FPIs Remain Cautious, Continue To Dump Indian Equities In Feb. See What Triggered The Selling


Foreign portfolio investors (FPIs) continued to withdraw from the Indian equity markets in February as global trade concerns mounted with US President Donald Trump imposing fresh tariffs on several countries such as China and Canada.

Official depository data revealed that the investors dumped Indian equities worth more than Rs 7,300 crore in the first week of the month till February 7, 2025. Meanwhile, the FPIs emerged as buyers in the debt market and infused Rs 1,215 crore in the debt general limit and Rs 277 crore in the debt voluntary retention route (VRR) in the same period.  

This outflow followed an exodus of Rs 78,027 crore from the equity markets in January. In December 2024, the investors infused Rs 15,446 crore in the capital markets, reported PTI.

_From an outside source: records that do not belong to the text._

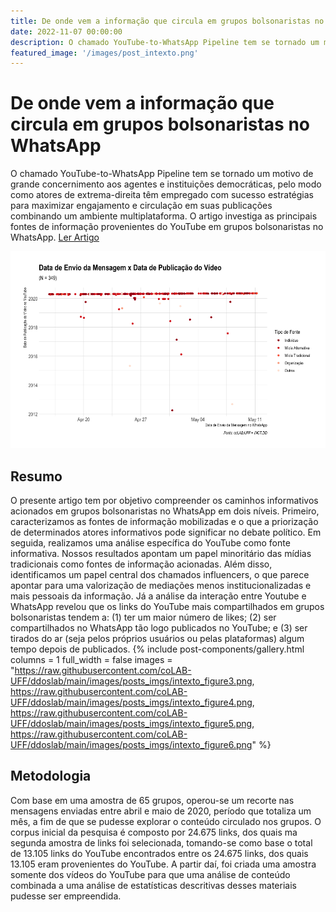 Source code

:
 ```yaml
---
title: De onde vem a informação que circula em grupos bolsonaristas no WhatsApp
date: 2022-11-07 00:00:00
description: O chamado YouTube-to-WhatsApp Pipeline tem se tornado um motivo de grande concernimento aos agentes e instituições democráticas, pelo modo como atores de extrema-direita têm empregado com sucesso estratégias para maximizar engajamento e circulação em suas publicações combinando um ambiente multiplataforma. O artigo investiga as principais fontes de informação provenientes do YouTube em grupos bolsonaristas no WhatsApp.
featured_image: '/images/post_intexto.png'
---
```


# De onde vem a informação que circula em grupos bolsonaristas no WhatsApp

O chamado YouTube-to-WhatsApp Pipeline tem se tornado um motivo de grande concernimento aos agentes e instituições democráticas, pelo modo como atores de extrema-direita têm empregado com sucesso estratégias para maximizar engajamento e circulação em suas publicações combinando um ambiente multiplataforma. O artigo investiga as principais fontes de informação provenientes do YouTube em grupos bolsonaristas no WhatsApp.
<a href="https://doi.org/10.19132/1807-8583202253.123603" class="button--fill">Ler Artigo</a>

![](https://raw.githubusercontent.com/coLAB-UFF/ddoslab/main/images/posts_imgs/intexto_figure2.png)

## Resumo

O presente artigo tem por objetivo compreender os caminhos informativos acionados em grupos bolsonaristas no WhatsApp em dois níveis. Primeiro, caracterizamos as fontes de informação mobilizadas e o que a priorização de determinados atores informativos pode significar no debate político. Em seguida, realizamos uma análise específica do YouTube como fonte informativa. Nossos resultados apontam um papel minoritário das mídias tradicionais como fontes de informação acionadas. Além disso, identificamos um papel central dos chamados influencers, o que parece apontar para uma valorização de mediações menos institucionalizadas e mais pessoais da informação. Já a análise da interação entre Youtube e WhatsApp revelou que os links do YouTube mais compartilhados em grupos bolsonaristas tendem a: (1) ter um maior número de likes; (2) ser compartilhados no WhatsApp tão logo publicados no YouTube; e (3) ser tirados do ar (seja pelos próprios usuários ou pelas plataformas) algum tempo depois de publicados.
{% include post-components/gallery.html
	columns = 1
	full_width = false
	images = "https://raw.githubusercontent.com/coLAB-UFF/ddoslab/main/images/posts_imgs/intexto_figure3.png, https://raw.githubusercontent.com/coLAB-UFF/ddoslab/main/images/posts_imgs/intexto_figure4.png, https://raw.githubusercontent.com/coLAB-UFF/ddoslab/main/images/posts_imgs/intexto_figure5.png, https://raw.githubusercontent.com/coLAB-UFF/ddoslab/main/images/posts_imgs/intexto_figure6.png"
%}

## Metodologia

Com  base  em  uma  amostra  de  65  grupos,  operou-se  um  recorte  nas  mensagens enviadas  entre  abril  e  maio  de  2020,  período  que totaliza  um  mês,  a  fim  de  que  se  pudesse explorar  o  conteúdo  circulado  nos  grupos. O corpus inicial da pesquisa é composto por 24.675 links, dos quais ma  segunda  amostra  de  links  foi  selecionada, tomando-se como base o total de 13.105 links do YouTube encontrados entre os 24.675 links, dos quais 13.105 eram provenientes do YouTube. A partir daí, foi criada uma amostra somente dos vídeos do YouTube para que uma análise de conteúdo combinada a uma análise de estatísticas descritivas desses materiais pudesse ser empreendida.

Experts noted that market sentiment will be impacted by global macroeconomic developments, currency fluctuations, and domestic policy measures going ahead. The exact withdrawal from the primary market during February so far stood at Rs 7,342 crore.

Himanshu Srivastava, Associate Director – Manager Research, Morningstar Investment Research India, noted that the global trade concerns triggered by tariffs from Trump’s government led to more fears of a potential trade war. This uncertainty in the markets triggered a cautious sentiment among global investors, leading to investors exiting emerging markets like India.

“Further exacerbating the situation, the Indian rupee depreciated sharply, breaching Rs 87 per US dollar mark for the first time. A weaker rupee erodes returns for foreign investors, making Indian assets relatively less attractive and adding to the pressure on FPI lows,” the expert added.

V K Vijayakumar, Chief Investment Strategist, Geojit Financial Services, stated that a robust dollar index and elevated US bond yields continued to force the investors to withdraw front he markets. “Going forward, FPIs are likely to reduce their selling since the dollar index and US bond yields are indicating a softening trend. The sentiments in the Indian market would slowly improve in response to the  Budget announcement and the rate cut by the Reserve Bank of India (RBI). The victory of the BJP in the Delhi elections is likely to positively impact the market in the short run. However, the medium to long-term trend in the market will depend on the recovery in GDP growth and earnings recovery,” Vijayakumar explained.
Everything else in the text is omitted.